Vurgu: 1950’den beridir ABD, asla ve
kata TC’nin dostu falan değildi. Buna aymak da (ki buna aymak denebilirse
eğer), bir ABD projesi olan AKP’ye kaldı: Liberalliğin ‘neo-con’lara kalması
gibi.
Dolayısıyla:
Eğer
müttefikim, düşmanıma yardım ediyorsa, çakarım onun müttefikliğine, durumu var
diyoruz.
Ayrıca,
işin içinde Rusya’nın ABD ile hem dost, hem düşman ve artı TC ile de den den
böyle ilişkisi olunca, henüz japon kale
(daha da çok taraflı) aşamasına gelmemiş, bir triello orjisi var diyoruz. Kim kimi yakalarsa, vuruyor, vurdu,
vuracak yani.
Arada
Kürtler, 3’ü tarafından da ezilecek yani, artı İran tarafından, artı Irak
tarafından, artı Suriye tarafından.
35
yıllık bir süreci buraya getirdiler ya helal olsun, kendilerini 4 ülkede birden
kutluyoruz.
"Geçtiğimiz
ay Erdoğan Suriye Devlet Başkanı Beşar Esad'ı terörist olarak tanımlamış,
Suriye'nin geleceğinde yeri olmadığını söylemişti.
…
Ancak
Türkiye ve İran, Rusya Devlet Başkanı Vladimir Putin'in bu ay sonunda
müzakereye açacağı Suriye planının sponsorları arasında. Batılı güçler, bu
planın Esad'ın iktidardaki yerini korumasını sağlayabileceğinden endişeli.”
TC, Esed
ile bir düşman, bir dost, üç nokta ilah olduğu için, n+1 adımda olmakta uyum
sağlar bizce.
Olay;
SSCB ve ABD’nin Berlin üsleri gibi olacak. Suriye’de de hem ABD, hem Rusya üssü
olacak. Ve neo-Soğuk Savaş gelmiş olacak. Bu ılık mı desem, kurbağa haşlar
sıcaklıkta su mu desem, acaip bir durum.
Türkiye
ise, 10 ülkede asker bulundurarak, emperyalist desem değil, savunmada desem değil,
epeyi dingildek bir durumda kalacak. AKP hep payidar değil elbet. CHP bunu ne
yapacak, troykadakiler hiç düşünmüyorlar. AKP, durumu yapabileceği en kötü
duruma getirip, CHP’ye yıkacak çünkü.
Geri
kalan yorumlar, bizim de daha önceden yazdıklarımız.
Ancak bu
makale, IŞİD-ardılı moment için hiçbirşey yazmıyor. Hayır, IŞİD tümüyle yok
olmadı. Kadrosunun en az yarısı baki.
PKK-IŞİD
işbirliği veya muadili oluşumlar başladı bile bizce çoktan.
Onu,
bizim de iç zihinde bir tartmamız gerekiyor.
Ancak,
seçenekleri fazla değil. Yapmış oldukları eyle yelpazesi de hiç geniş değil.

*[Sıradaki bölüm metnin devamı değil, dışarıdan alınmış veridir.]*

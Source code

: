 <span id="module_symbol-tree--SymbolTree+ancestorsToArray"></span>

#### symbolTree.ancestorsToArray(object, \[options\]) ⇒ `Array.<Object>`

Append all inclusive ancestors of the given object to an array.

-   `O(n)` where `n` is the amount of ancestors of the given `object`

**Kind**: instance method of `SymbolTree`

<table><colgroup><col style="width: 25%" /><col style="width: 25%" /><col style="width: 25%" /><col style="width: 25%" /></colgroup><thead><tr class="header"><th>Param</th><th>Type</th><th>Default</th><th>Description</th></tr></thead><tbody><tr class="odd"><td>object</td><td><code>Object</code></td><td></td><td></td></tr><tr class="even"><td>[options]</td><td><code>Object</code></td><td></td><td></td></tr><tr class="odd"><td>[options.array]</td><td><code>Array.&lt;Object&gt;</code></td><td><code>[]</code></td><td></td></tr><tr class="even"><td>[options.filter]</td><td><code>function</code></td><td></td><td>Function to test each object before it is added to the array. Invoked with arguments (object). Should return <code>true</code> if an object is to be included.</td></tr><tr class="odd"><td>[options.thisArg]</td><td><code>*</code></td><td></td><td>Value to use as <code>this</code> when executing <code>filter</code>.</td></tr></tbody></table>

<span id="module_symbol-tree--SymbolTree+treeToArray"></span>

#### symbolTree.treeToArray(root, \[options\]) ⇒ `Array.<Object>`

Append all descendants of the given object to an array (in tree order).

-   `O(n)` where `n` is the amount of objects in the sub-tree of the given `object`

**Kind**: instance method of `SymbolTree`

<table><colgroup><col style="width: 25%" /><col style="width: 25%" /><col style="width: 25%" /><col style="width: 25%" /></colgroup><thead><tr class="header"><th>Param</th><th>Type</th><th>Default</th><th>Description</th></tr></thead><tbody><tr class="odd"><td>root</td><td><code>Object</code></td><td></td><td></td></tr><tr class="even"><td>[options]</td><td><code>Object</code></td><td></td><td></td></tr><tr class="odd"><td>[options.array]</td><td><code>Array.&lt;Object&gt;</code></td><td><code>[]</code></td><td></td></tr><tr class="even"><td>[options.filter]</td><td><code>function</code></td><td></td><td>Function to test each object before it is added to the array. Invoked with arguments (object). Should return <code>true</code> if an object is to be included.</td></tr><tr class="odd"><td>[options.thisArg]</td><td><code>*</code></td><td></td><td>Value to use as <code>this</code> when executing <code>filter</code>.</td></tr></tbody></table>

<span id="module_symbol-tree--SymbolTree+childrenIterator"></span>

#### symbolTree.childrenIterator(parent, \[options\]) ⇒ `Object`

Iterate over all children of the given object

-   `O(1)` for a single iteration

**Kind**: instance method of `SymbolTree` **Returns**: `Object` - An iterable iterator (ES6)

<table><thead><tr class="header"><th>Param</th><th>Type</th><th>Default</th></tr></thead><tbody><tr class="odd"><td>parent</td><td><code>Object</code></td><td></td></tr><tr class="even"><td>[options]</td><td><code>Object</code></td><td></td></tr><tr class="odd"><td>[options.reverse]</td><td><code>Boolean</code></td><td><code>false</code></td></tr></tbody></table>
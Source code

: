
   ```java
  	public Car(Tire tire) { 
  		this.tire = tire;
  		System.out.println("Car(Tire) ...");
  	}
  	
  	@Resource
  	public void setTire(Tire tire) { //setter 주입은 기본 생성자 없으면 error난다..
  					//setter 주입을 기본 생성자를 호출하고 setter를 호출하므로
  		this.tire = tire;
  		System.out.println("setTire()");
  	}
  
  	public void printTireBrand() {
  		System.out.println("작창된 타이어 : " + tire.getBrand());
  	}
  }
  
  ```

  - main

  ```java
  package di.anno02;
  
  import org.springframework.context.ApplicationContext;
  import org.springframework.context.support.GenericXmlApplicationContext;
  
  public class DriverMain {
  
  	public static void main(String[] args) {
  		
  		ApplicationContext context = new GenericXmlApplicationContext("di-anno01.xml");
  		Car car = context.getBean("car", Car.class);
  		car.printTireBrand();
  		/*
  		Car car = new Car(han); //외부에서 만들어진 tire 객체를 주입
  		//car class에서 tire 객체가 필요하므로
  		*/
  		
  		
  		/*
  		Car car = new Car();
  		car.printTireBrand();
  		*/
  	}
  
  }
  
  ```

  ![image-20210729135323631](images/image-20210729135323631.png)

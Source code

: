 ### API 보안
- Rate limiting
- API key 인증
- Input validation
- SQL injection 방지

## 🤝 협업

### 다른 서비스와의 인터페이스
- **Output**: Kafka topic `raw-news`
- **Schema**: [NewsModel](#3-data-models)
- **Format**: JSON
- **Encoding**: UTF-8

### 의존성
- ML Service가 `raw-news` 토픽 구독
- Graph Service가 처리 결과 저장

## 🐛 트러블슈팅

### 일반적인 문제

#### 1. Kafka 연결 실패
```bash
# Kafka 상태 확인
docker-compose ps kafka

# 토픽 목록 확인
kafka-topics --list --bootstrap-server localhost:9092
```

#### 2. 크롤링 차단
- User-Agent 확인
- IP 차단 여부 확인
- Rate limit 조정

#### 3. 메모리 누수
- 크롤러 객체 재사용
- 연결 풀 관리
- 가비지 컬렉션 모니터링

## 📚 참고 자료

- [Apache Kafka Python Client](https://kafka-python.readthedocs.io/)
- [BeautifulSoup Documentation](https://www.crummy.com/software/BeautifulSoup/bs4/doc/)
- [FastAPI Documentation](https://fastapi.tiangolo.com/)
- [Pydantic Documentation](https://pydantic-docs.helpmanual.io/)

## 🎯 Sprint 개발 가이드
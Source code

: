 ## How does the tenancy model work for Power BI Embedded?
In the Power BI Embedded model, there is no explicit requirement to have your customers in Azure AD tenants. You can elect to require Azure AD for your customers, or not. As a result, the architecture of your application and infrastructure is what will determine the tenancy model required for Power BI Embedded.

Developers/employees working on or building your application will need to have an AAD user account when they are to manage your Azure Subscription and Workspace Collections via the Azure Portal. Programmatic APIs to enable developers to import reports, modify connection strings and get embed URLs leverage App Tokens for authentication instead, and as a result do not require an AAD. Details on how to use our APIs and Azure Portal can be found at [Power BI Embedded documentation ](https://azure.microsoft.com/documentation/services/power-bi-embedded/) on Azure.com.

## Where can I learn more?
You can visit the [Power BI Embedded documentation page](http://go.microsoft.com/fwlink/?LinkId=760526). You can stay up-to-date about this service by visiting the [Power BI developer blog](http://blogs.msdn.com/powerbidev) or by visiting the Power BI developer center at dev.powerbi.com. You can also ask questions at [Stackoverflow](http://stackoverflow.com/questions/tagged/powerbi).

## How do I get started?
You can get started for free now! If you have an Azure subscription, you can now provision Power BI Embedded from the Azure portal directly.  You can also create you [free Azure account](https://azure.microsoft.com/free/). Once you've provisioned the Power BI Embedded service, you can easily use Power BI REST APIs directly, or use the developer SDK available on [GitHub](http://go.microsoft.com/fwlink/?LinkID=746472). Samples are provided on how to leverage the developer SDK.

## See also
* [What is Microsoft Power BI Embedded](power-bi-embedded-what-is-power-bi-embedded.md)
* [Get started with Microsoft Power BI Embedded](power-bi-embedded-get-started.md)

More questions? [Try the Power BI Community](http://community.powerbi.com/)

Olsa olsa, daha öncekilerin paçalı, permütasyonu gibi olacaktır savındayız
şimdiden.
100
seçenekten 5 seçeneğe daraltarak öngörmeyi, ilk 1-2 adımları sağlayacaktır.
Bizce,
gelecek olan ve asıl moment odur, çünkü TC, bir biçimde 2019-2021 arasında iç
politik belirsizlik yaşayacak, bir tür iktidar yokluğu yani.